--- MATERIAL FOR THIS EXERCISE Enclosed Below ---

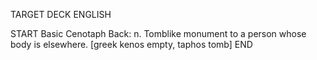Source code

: TARGET DECK
ENGLISH

START
Basic
Cenotaph
Back: n. Tomblike monument to a person whose body is elsewhere. [greek kenos empty, taphos tomb]
END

--- End of Enclosed MATERIAL FOR THIS EXERCISE ---

*REQUIRED WORK*: Could you print all of the entries exactly, skipping the images?

*SOLUTION TO THIS TASK*:
Source code

: TARGET DECK
ENGLISH

START
Basic
Cenotaph
Back: n. Tomblike monument to a person whose body is elsewhere. [greek kenos empty, taphos tomb]
END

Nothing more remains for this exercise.